(TASK INPUTS begins)

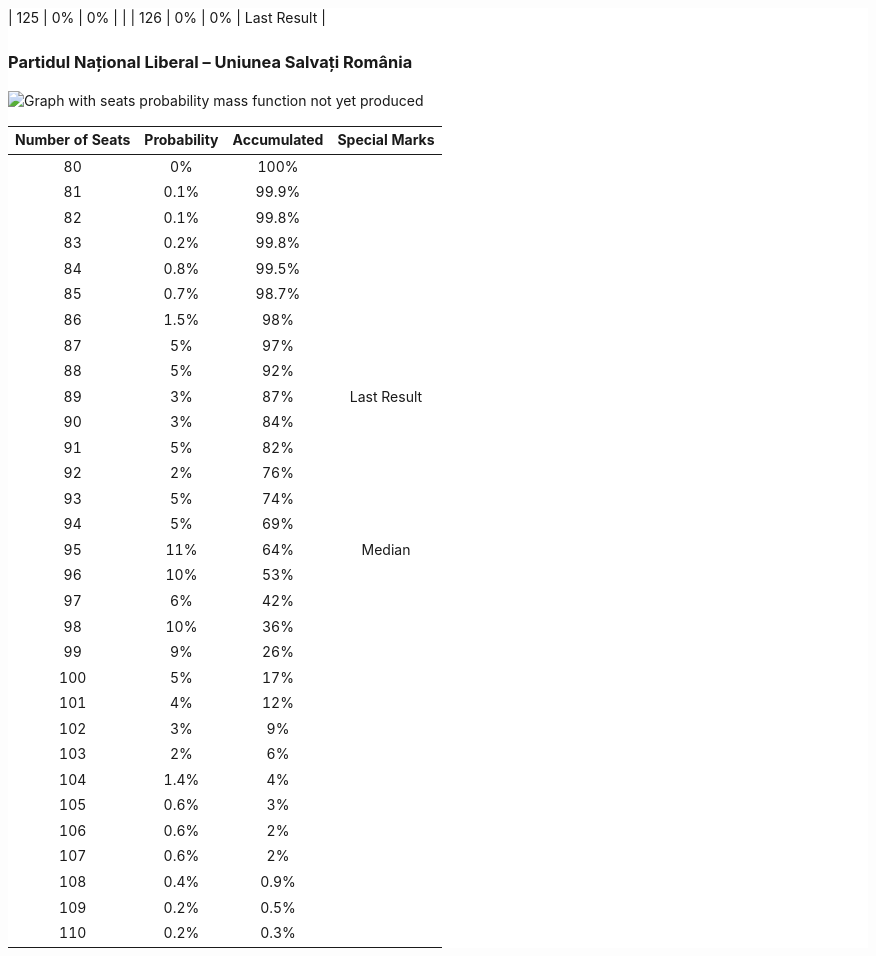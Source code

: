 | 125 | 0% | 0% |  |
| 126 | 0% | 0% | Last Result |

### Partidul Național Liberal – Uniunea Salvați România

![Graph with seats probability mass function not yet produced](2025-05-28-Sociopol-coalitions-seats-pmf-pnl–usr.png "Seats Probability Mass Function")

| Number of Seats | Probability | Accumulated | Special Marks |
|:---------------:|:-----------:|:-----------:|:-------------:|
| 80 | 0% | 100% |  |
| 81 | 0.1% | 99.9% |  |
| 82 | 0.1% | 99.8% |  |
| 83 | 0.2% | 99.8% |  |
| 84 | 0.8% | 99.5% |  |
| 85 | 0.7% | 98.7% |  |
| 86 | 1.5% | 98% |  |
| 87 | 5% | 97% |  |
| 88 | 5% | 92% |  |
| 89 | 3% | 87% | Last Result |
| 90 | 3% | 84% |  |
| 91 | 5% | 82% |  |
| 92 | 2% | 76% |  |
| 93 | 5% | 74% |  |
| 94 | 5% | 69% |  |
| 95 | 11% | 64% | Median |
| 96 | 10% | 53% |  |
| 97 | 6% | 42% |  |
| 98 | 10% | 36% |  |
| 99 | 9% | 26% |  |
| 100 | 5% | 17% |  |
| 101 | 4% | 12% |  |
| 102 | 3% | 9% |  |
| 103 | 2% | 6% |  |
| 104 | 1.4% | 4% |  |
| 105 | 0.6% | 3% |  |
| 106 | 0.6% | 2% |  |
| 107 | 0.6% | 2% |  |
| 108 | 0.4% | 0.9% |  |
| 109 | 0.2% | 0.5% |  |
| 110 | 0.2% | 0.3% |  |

(TASK INPUTS ends)

Show each line in the data where the string "Result" appears.

• EXERCISE ANSWER:
| 126 | 0% | 0% | Last Result |
| 89 | 3% | 87% | Last Result |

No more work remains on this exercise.